Saniyeler geçmedi, yelkovan zamana inat olmak istediği anda durdu. Saniyeler sonu görünmeye dipsiz bir kuyu gibi düşüncelerimi içine çekerken kurtulmak için hiç bir çaba sarf etmedim. Yere çakılıp bin bir parçaya ayrılmayı, sonu olmayan sonsuz bir yolculuğa çıkmayı çoktan kabul etmiş gibiydim.
Gözlerimi karşımdaki saatin saniye ibresine sabitledim. Geçmedi, geçmiyor ve muhtemelen bu gidişle de geçmeyecekti. O kadar ağır hareket etmesine rağmen en büyük göstergeleri peşinden sürüklüyor onlara yön veriyordu. Aslında olay tam da bundan ibaretti, çoğu zaman görmezden geldiğimiz saniyeler bize asıl saati gösterendi. Artık saniye olmaya karar verdiğimi hatırladım, yönlendirilmeyecek yön verecektim. Belki fark edilmeyecektim ama yinede orada olacaktım. Ben akrep değil yelkovan değil artık saniye olmak istiyordum.

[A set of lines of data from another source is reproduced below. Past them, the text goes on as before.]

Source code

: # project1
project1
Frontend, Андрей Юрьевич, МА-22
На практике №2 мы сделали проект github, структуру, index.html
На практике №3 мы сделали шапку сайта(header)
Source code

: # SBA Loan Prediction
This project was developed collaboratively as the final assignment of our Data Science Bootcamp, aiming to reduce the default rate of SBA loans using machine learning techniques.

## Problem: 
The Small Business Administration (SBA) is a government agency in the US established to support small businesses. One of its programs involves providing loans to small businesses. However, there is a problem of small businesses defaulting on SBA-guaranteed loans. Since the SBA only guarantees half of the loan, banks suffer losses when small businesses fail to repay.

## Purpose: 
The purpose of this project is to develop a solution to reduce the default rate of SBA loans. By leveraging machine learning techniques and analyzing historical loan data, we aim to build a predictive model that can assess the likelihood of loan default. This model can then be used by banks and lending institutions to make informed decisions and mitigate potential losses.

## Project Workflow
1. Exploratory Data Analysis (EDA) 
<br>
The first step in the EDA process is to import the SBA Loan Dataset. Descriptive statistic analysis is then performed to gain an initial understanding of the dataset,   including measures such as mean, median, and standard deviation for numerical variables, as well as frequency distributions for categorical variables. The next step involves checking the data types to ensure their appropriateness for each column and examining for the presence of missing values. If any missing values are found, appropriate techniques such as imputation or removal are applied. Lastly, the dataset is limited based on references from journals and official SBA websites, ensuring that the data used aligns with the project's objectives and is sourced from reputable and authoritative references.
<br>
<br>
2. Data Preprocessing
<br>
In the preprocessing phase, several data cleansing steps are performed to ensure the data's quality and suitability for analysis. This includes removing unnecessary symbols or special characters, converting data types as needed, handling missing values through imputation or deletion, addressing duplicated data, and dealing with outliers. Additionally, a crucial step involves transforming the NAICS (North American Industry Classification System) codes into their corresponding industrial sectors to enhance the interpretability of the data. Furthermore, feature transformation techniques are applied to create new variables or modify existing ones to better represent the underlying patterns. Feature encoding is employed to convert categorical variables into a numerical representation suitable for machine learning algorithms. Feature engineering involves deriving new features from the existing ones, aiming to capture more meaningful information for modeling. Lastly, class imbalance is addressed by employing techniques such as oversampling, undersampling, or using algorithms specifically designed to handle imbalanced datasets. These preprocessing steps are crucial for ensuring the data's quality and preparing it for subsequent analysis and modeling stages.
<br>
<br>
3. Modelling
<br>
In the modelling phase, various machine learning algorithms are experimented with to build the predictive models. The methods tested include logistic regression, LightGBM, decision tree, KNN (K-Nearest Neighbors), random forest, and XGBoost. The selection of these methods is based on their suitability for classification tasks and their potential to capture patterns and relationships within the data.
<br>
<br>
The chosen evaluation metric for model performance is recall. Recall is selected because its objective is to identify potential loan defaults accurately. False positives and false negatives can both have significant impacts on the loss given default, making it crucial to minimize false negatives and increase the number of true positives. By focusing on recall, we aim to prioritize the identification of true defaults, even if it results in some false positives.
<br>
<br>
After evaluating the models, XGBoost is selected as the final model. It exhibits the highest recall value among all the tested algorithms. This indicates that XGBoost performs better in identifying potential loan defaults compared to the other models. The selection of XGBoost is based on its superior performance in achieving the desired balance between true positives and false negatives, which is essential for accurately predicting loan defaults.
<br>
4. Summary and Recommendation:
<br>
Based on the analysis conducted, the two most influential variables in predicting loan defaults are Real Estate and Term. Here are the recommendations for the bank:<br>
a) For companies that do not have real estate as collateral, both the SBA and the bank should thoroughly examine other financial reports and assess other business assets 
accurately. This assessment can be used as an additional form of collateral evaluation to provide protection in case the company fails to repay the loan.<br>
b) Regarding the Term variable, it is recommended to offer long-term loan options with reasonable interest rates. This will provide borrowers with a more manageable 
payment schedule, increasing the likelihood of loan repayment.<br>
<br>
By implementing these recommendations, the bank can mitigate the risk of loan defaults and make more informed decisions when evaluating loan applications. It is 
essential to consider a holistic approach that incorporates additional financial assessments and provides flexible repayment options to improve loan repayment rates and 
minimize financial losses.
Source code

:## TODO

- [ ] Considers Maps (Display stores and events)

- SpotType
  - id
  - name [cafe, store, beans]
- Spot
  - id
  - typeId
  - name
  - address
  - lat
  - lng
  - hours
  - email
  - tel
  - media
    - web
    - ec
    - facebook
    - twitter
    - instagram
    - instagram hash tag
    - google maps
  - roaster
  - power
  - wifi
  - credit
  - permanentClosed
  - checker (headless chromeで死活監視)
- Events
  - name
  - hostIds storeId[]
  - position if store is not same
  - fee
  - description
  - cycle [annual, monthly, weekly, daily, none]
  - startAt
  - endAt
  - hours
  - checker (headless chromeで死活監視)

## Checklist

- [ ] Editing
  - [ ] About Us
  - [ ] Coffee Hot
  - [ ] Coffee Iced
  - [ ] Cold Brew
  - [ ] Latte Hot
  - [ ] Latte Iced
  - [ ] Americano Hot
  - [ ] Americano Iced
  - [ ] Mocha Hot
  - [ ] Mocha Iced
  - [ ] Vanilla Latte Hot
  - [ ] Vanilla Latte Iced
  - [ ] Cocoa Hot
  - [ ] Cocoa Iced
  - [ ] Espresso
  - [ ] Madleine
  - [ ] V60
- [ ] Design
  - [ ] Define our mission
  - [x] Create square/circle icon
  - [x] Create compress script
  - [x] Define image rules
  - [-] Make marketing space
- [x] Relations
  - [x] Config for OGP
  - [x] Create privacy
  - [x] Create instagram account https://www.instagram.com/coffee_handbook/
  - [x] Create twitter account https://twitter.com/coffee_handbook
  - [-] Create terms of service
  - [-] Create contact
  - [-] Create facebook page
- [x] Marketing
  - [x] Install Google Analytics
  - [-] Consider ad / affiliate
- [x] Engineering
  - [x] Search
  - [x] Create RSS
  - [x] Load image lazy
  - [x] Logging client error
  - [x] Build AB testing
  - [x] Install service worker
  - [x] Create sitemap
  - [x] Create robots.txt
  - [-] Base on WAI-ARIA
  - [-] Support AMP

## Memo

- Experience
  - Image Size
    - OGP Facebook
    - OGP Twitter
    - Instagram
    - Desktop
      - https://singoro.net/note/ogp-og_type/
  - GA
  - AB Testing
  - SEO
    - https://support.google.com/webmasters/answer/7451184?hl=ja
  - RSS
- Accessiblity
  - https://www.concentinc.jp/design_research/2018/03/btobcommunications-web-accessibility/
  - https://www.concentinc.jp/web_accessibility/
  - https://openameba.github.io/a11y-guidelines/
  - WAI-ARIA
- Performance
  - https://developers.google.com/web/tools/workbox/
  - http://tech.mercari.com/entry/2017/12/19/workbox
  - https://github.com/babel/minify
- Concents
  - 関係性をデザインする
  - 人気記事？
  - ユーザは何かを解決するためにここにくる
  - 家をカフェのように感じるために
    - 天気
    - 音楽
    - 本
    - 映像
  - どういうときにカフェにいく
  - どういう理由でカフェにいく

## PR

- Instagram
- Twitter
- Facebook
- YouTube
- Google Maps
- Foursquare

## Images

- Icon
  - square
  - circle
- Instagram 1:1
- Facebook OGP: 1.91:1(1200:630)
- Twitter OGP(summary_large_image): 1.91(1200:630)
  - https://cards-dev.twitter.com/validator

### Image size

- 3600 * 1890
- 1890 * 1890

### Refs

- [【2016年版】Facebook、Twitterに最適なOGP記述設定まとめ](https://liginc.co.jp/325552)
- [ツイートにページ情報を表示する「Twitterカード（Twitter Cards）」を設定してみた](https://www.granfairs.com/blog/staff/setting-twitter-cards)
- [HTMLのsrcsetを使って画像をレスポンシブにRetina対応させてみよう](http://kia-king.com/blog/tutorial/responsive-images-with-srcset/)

'Öldü Defne.' Selin'in konuşmasıyla bakışlarımı saatten çekip derin bir nefes alarak oturduğum koltukta huzursuzca ona döndüm.
'Ölen tek şey zaman değil Selin aslında benim, benim ruhum, benim benliğim, düşüncelerim.'
'Defne, canım kardeşim, birtanem benim üç gündür doğru düzgün konuşmuyor sadece saati izliyorsun ve ben senin için endişeleniyorum.' Selin'in gözleri söylediklerini doğrularken ben tüm duygularını aldırmış bir ruh gibi ona baktım.
'Ben artık o saatteki saniyeyim Selin. Kimsenin beni yönlendirmesine izin vermeyeceğim artık, bana zarar veren beni üzen herşeyi hayatımdan çıkaracağım ne pahasına olursa olsun. Artık normal bir hayatım olsun istiyorum.' Kollarını uzatarak yaklaştı ve boynumu sardı.
'Herşeyi beraber halledeceğiz ama..' Kollarını ayırarak yüzüme baktı.
'En azından benim için sadece benim yanımda kendin olsan, beraber gülüp eğlensek olmaz mı ? ' Sadece başımla onayladım.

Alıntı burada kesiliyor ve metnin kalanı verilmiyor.